Due to Zoe’s increased vision loss, without her glasses she does not see well. The other day , her glasses were off and I was sitting very close to her. “ Can you see Mommy’s face?” I asked, “ without your glasses?” “ No.” she began to answer.. “ But it’s okay Mommy, I know what you look like!!!” We both giggled at the simple truth of this. Zoe likes to have extra light in her room at night , I believe it helps her sort out the scary shadows from the familiar favorite objects that fill her room.
She sleeps better now, often through the night. She is tired each night from her full day in kindergarten. Her school day starts at 8, her morning filled with academics, her afternoons spent learning Braille, and doing speech, physical and occupational therapies. It is a treat for her to participate in the fun stuff like classroom events, library, and playground. She gets too have free choice time everyday, and never complains about the work. Everything she does is with determination and a smile on her face. She has mastered her pink power wheelchair, at school and in our community, and she has many friends at school. Although her last MRI showed that she had suffered a stroke like episode, she continues to progress academically and cognitively- it is only her energy level and ataxia that seems to have been affected, so we balance her days with great care- allowing her to live life fully yet not exhaust herself. She begins to stir now in her bed and I imagine she is dreaming.
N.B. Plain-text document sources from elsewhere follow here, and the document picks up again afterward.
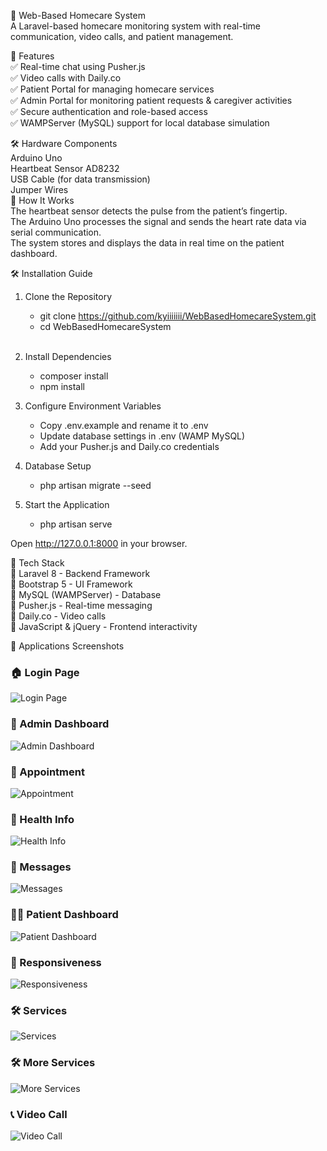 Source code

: 🏥 Web-Based Homecare System<br>
A Laravel-based homecare monitoring system with real-time communication, video calls, and patient management.

🚀 Features<br>
✅ Real-time chat using Pusher.js<br>
✅ Video calls with Daily.co<br>
✅ Patient Portal for managing homecare services<br>
✅ Admin Portal for monitoring patient requests & caregiver activities<br>
✅ Secure authentication and role-based access<br>
✅ WAMPServer (MySQL) support for local database simulation<br>

🛠️ Hardware Components<br>
Arduino Uno<br>
Heartbeat Sensor AD8232 <br>
USB Cable (for data transmission)<br>
Jumper Wires<br>
🔗 How It Works<br>
The heartbeat sensor detects the pulse from the patient’s fingertip.<br>
The Arduino Uno processes the signal and sends the heart rate data via serial communication.<br>
The system stores and displays the data in real time on the patient dashboard.<br>




🛠️ Installation Guide<br>
1. Clone the Repository<br>
   - git clone https://github.com/kyiiiiiii/WebBasedHomecareSystem.git<br>
   - cd WebBasedHomecareSystem</li><br>
    
2. Install Dependencies<br>
   - composer install<br>
   - npm install<br>

3. Configure Environment Variables<br>
   - Copy .env.example and rename it to .env<br>
   - Update database settings in .env (WAMP MySQL)<br>
   - Add your Pusher.js and Daily.co credentials<br>

4. Database Setup<br>
   - php artisan migrate --seed<br>

5. Start the Application<br>
   - php artisan serve<br>

Open http://127.0.0.1:8000 in your browser.

📜 Tech Stack<br>
🔹 Laravel 8 - Backend Framework<br>
🔹 Bootstrap 5 - UI Framework<br>
🔹 MySQL (WAMPServer) - Database<br>
🔹 Pusher.js - Real-time messaging<br>
🔹 Daily.co - Video calls<br>
🔹 JavaScript & jQuery - Frontend interactivity<br>

📸 Applications Screenshots

### 🏠 Login Page  
![Login Page](screenshots/LoginPage.png)  

### 🔹 Admin Dashboard  
![Admin Dashboard](screenshots/admin%20dashboard.png)  

### 📅 Appointment  
![Appointment](screenshots/appintment.png)  

### 🏥 Health Info  
![Health Info](screenshots/healthinfo.png)  

### 💬 Messages  
![Messages](screenshots/message.png)  

### 🧑‍⚕️ Patient Dashboard  
![Patient Dashboard](screenshots/patientDashboard.png)  

### 📏 Responsiveness  
![Responsiveness](screenshots/responsiveness.png)  

### 🛠️ Services  
![Services](screenshots/services.png)  

### 🛠️ More Services  
![More Services](screenshots/services2.png)  

### 📞 Video Call  
![Video Call](screenshots/videocall.png)  


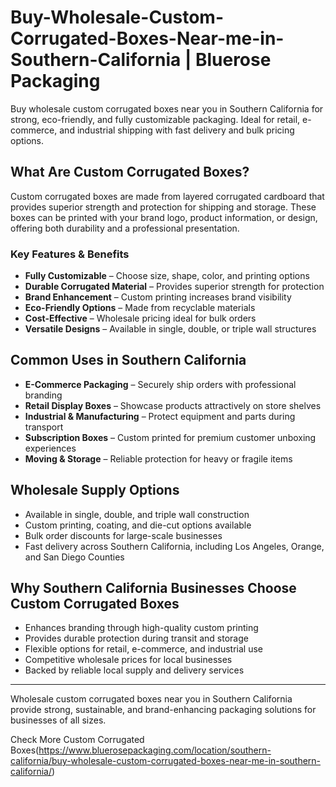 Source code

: # Buy-Wholesale-Custom-Corrugated-Boxes-Near-me-in-Southern-California | Bluerose Packaging

Buy wholesale custom corrugated boxes near you in Southern California for strong, eco-friendly, and fully customizable packaging. Ideal for retail, e-commerce, and industrial shipping with fast delivery and bulk pricing options.

## What Are Custom Corrugated Boxes?  

Custom corrugated boxes are made from layered corrugated cardboard that provides superior strength and protection for shipping and storage. These boxes can be printed with your brand logo, product information, or design, offering both durability and a professional presentation.  

### Key Features & Benefits  

- **Fully Customizable** – Choose size, shape, color, and printing options  
- **Durable Corrugated Material** – Provides superior strength for protection  
- **Brand Enhancement** – Custom printing increases brand visibility  
- **Eco-Friendly Options** – Made from recyclable materials  
- **Cost-Effective** – Wholesale pricing ideal for bulk orders  
- **Versatile Designs** – Available in single, double, or triple wall structures  

## Common Uses in Southern California  

- **E-Commerce Packaging** – Securely ship orders with professional branding  
- **Retail Display Boxes** – Showcase products attractively on store shelves  
- **Industrial & Manufacturing** – Protect equipment and parts during transport  
- **Subscription Boxes** – Custom printed for premium customer unboxing experiences  
- **Moving & Storage** – Reliable protection for heavy or fragile items  

## Wholesale Supply Options  

- Available in single, double, and triple wall construction  
- Custom printing, coating, and die-cut options available  
- Bulk order discounts for large-scale businesses  
- Fast delivery across Southern California, including Los Angeles, Orange, and San Diego Counties  

## Why Southern California Businesses Choose Custom Corrugated Boxes  

- Enhances branding through high-quality custom printing  
- Provides durable protection during transit and storage  
- Flexible options for retail, e-commerce, and industrial use  
- Competitive wholesale prices for local businesses  
- Backed by reliable local supply and delivery services  

---  
Wholesale custom corrugated boxes near you in Southern California provide strong, sustainable, and brand-enhancing packaging solutions for businesses of all sizes.  

Check More Custom Corrugated Boxes(https://www.bluerosepackaging.com/location/southern-california/buy-wholesale-custom-corrugated-boxes-near-me-in-southern-california/)

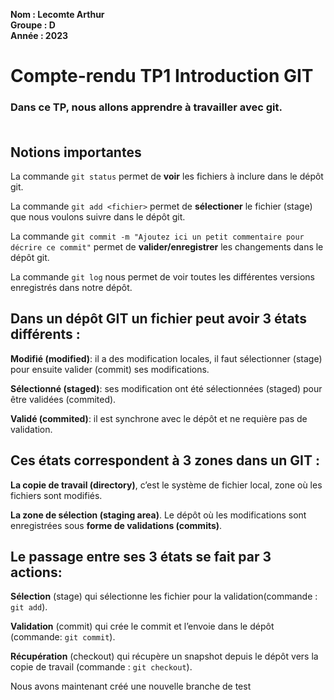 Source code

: **Nom :  Lecomte Arthur** <br>
**Groupe : D**     <br>	
**Année : 2023**

# Compte-rendu TP1 Introduction GIT

### Dans ce TP, nous allons apprendre à travailler avec git. <br><br>


## Notions importantes 

La commande `git status` permet de **voir** les fichiers à inclure dans le dépôt git.

La commande `git add <fichier>` permet de **sélectioner** le fichier (stage) que nous voulons suivre dans le dépôt git.

La commande `git commit -m "Ajoutez ici un petit commentaire pour décrire ce commit"` permet de **valider/enregistrer** les changements dans le dépôt git.

La commande `git log` nous permet de voir toutes les différentes versions enregistrés dans notre dépôt.

## Dans un dépôt GIT un fichier peut avoir 3 états différents :

**Modifié (modified)**: il a des modification locales, il faut sélectionner (stage) pour ensuite valider (commit) ses modifications.

**Sélectionné (staged)**: ses modification ont été sélectionnées (staged) pour être validées (commited).

**Validé (commited)**: il est synchrone avec le dépôt et ne requière pas de validation.

## Ces états correspondent à 3 zones dans un GIT :

**La copie de travail (directory)**, c’est le système de fichier local, zone où les fichiers sont modifiés.

**La zone de sélection (staging area)**.
Le dépôt où les modifications sont enregistrées sous **forme de validations (commits)**.

## Le passage entre ses 3 états se fait par 3 actions:

**Sélection** (stage) qui sélectionne les fichier pour la validation(commande : `git add`).

**Validation** (commit) qui crée le commit et l’envoie dans le dépôt (commande: `git commit`).

**Récupération** (checkout) qui récupère un snapshot depuis le dépôt vers la copie de travail (commande : `git checkout`).

Nous avons maintenant créé une nouvelle branche de test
I move into Olivia’s room and find that she is upside down, her head at the foot of her bed, resting upon the pile of blankets as if they were a pillow. In the dark I can make out her long, lean body and I gently try to move her around so I can cover her for the night. " Will you lay with me, Mommy?" she asks sleepily. I pull her to me, knowing that if I gather her in for quick hug , she will be satisfied and will fall back to sleep again.
She is much happier these days. She is seven now, and her escalating anxiousness is practically gone, her clingy nature replaced by affection and a silliness that was hiding beneath, just waiting to be discovered. She takes her kidney medicine each day, and now she takes a new medicine too. The anxiety disorder is a result of the same mitochondrial disease that affects Zoe. This new medicine has erased her panic attacks and worry, the anxiety she was suffering from , that ravaged her tummy and kept her from the innocent, joyous happiness that all little 7 year old girls deserve. She rarely wakes now throughout the night, and in the morning begins each new day with enthusiasm and excitement.
In the folds of her blanket is a Cam Jansen paperback. She reads in the morning and into the bedtime hour too. She tells me she is good at solving the mysteries, her favorite, figuring out “ who did it.” She insists we visit the library at least once a week, and for this, I am thrilled, and decidedly blessed. I tuck her in gently and notice that one of Zoe’s dolls is in her bed. The two of them trade off their favorite possessions, sharing them equally, and bestowing them upon each other as special gifts. The other day Zoe was following O down the hall, using her little old lady aluminum walker, singing “ We are sisters, We work together, We make up one big family…”
Their bedroom doors closed, I turn out the rest of the lights and head to my bedroom to find my husband, also tucked into bed and waiting for me. “ Are the girls okay?” he asks. “ Just fine” I answer . His voice is gentle and full of affection.
Tomorrow will bring a new day. Deadlines for work. Medicines to order/ pick up, appointments at school and more to schedule with doctors, the same insurance arguments, extra snacks, milk, medicines and pull-ups to pack for kindergarten, but for now I don’t think about the crowded calendar that hangs on my kitchen wall, or the loads of laundry waiting to be washed.
I crawl into bed and settle into the curve of my husbands body, I wait for the warmth of his arm to wrap around me. I think about the contented sleep the girls are enjoying down the hall and smiling myself, I close my eyes.